Even their lordships didn’t think, however, that the executive had to ignore everything that came its way the moment torture was suspected. And whatever the law said, as another judge in the case remarked, ‘unhappily, condemnatory words are not always matched by conduct.’ You bet. Earlier this year, on 20 March, the European Court of Human Rights refused to reopen the 1978 case in which it found that the sensory deprivation techniques deployed by the British army against suspected members of the IRA had involved inhuman and degrading treatment rather than torture. Over a strong dissent by the Irish judge, the majority thought there was nothing to be gained by returning to the issue, despite persuasive new evidence about the depth of the harm done to the detainees and the degree to which it was now clear that the UK government had deliberately misled the court about its culpability.
At the time of the original case, much was made of the fact that the practices had been discontinued, and this point was repeated in the government’s case in 2018. It’s true that Edward Heath had given a parliamentary undertaking in 1972 that the techniques of interrogation then deployed would never be used again, ‘with particular reference to any future operations’. But ill-treatment on a large scale continued in Northern Ireland, and with the Iraq war sensory deprivation and other even more brutal ‘techniques of interrogation’ became commonplace once again.
Over the years, legal case after legal case and inquiry after inquiry have demonstrated that when it comes to torture, the worlds of law and practice exist in separate universes. Every now and again a new government sends exploratory missions off to the deep state, but they never appear to arrive. The Cameron coalition established the Gibson Inquiry, which was wound up before it could get stuck in. Gibson was rolled into the Parliamentary Intelligence and Security Committee review chaired by Dominic Grieve, which now – four years later – has given up, having been refused permission by the government (despite earlier promises) to speak to relevant officers on the ground. The prime minister ruled against the Committee when it appealed to her, on grounds of a supposed fear of criminal or civil proceedings against witnesses, even though the Justice and Security Act 2013 renders inadmissible in court any self-incriminating evidence that might be given in good faith in the course of the Committee’s enquiries. The result is two truncated reports, their authors’ frustration palpable.

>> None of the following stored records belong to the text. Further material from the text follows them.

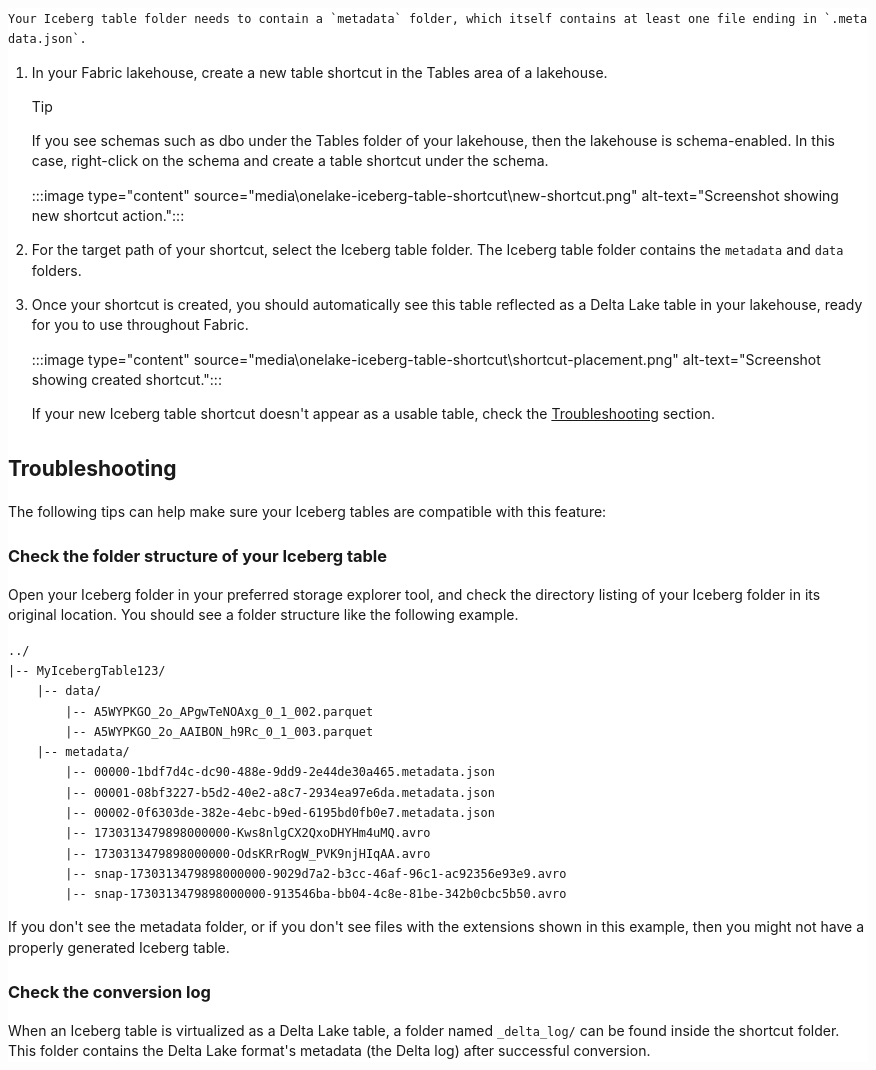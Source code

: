     Your Iceberg table folder needs to contain a `metadata` folder, which itself contains at least one file ending in `.metadata.json`.

1.	In your Fabric lakehouse, create a new table shortcut in the Tables area of a lakehouse. 

    > [!TIP]
    > If you see schemas such as dbo under the Tables folder of your lakehouse, then the lakehouse is schema-enabled. In this case, right-click on the schema and create a table shortcut under the schema.
    
    :::image type="content" source="media\onelake-iceberg-table-shortcut\new-shortcut.png" alt-text="Screenshot showing new shortcut action.":::

1.	For the target path of your shortcut, select the Iceberg table folder. The Iceberg table folder contains the `metadata` and `data` folders.

1.	Once your shortcut is created, you should automatically see this table reflected as a Delta Lake table in your lakehouse, ready for you to use throughout Fabric.

    :::image type="content" source="media\onelake-iceberg-table-shortcut\shortcut-placement.png" alt-text="Screenshot showing created shortcut.":::

    If your new Iceberg table shortcut doesn't appear as a usable table, check the [Troubleshooting](#troubleshooting) section.

## Troubleshooting

The following tips can help make sure your Iceberg tables are compatible with this feature:

### Check the folder structure of your Iceberg table

Open your Iceberg folder in your preferred storage explorer tool, and check the directory listing of your Iceberg folder in its original location. You should see a folder structure like the following example.

```
../
|-- MyIcebergTable123/
    |-- data/
        |-- A5WYPKGO_2o_APgwTeNOAxg_0_1_002.parquet
        |-- A5WYPKGO_2o_AAIBON_h9Rc_0_1_003.parquet
    |-- metadata/
        |-- 00000-1bdf7d4c-dc90-488e-9dd9-2e44de30a465.metadata.json
        |-- 00001-08bf3227-b5d2-40e2-a8c7-2934ea97e6da.metadata.json
        |-- 00002-0f6303de-382e-4ebc-b9ed-6195bd0fb0e7.metadata.json
        |-- 1730313479898000000-Kws8nlgCX2QxoDHYHm4uMQ.avro
        |-- 1730313479898000000-OdsKRrRogW_PVK9njHIqAA.avro
        |-- snap-1730313479898000000-9029d7a2-b3cc-46af-96c1-ac92356e93e9.avro
        |-- snap-1730313479898000000-913546ba-bb04-4c8e-81be-342b0cbc5b50.avro
```

If you don't see the metadata folder, or if you don't see files with the extensions shown in this example, then you might not have a properly generated Iceberg table.

### Check the conversion log

When an Iceberg table is virtualized as a Delta Lake table, a folder named `_delta_log/` can be found inside the shortcut folder. This folder contains the Delta Lake format's metadata (the Delta log) after successful conversion.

The first report details, as best it can, the extent of British agencies’ culpability in the mistreatment of suspected terrorists by the US in its ‘war on terror’: direct witnessing of and possible participation in torture; use of information known to have been obtained by ill-treatment; and assistance with the rendition of suspects to places where they were likely to be abused. The second report reviews the latest legal guidance from the government on the treatment of detainees, issued in 2010 but rarely referred to, never adequately reviewed, and deployed only when it has to be as a token of oversight.

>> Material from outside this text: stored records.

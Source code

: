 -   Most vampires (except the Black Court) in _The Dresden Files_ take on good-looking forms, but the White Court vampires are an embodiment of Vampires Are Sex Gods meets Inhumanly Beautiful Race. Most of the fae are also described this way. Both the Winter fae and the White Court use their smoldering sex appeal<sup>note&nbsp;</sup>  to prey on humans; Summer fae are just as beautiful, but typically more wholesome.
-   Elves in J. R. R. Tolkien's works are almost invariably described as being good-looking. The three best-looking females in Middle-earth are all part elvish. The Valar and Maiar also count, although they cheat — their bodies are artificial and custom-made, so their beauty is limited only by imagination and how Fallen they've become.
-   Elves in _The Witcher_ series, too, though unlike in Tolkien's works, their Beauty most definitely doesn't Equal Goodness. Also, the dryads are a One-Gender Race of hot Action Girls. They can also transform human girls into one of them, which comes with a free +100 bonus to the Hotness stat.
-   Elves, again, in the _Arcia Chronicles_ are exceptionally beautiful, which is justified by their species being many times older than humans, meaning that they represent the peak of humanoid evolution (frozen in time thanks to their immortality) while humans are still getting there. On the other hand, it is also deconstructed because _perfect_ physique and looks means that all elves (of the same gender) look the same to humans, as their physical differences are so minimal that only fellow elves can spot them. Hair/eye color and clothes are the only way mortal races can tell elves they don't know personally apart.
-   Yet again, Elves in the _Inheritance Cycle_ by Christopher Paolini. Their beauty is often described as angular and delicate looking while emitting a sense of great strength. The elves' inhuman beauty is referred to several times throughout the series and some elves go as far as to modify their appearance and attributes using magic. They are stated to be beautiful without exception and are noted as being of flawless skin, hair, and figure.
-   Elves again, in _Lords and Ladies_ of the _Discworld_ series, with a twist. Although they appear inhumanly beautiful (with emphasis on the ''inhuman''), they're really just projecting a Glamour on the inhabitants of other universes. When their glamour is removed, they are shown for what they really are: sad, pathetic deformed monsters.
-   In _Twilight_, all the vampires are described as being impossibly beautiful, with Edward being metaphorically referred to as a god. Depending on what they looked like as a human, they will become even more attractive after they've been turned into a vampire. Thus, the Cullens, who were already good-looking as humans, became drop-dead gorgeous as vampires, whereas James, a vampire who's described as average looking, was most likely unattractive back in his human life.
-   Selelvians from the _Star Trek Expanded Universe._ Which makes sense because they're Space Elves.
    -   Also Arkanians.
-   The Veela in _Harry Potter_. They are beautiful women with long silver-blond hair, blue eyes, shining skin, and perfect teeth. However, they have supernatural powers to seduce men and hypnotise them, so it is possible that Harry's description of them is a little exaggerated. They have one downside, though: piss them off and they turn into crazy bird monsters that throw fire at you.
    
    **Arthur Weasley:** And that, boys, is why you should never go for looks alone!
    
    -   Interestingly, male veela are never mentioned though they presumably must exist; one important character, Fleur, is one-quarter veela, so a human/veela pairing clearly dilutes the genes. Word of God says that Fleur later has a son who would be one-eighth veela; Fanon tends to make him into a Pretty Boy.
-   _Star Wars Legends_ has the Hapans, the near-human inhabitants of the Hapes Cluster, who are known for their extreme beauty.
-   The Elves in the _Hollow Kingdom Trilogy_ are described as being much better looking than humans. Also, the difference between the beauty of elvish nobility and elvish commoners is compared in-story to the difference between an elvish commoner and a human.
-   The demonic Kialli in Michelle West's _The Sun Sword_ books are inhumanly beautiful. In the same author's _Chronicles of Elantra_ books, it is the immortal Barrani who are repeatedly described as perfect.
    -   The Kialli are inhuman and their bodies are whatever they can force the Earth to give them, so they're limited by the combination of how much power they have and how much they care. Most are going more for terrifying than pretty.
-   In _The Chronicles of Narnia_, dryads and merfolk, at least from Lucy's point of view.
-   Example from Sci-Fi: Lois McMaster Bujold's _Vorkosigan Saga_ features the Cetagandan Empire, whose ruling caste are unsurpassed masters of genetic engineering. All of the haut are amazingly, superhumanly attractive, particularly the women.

Why do they do it this way, the defence and security agencies? What’s the purpose behind the abuse and the cover-ups, and the elaborate mechanisms of accountability which get wound up or starved of evidence when they get too close? The state needs to do two things at once: maintain the entrenched power of the secret services to act with impunity while keeping up the pretence – vital to national self-esteem – that there is no (or hardly any) secret state at all.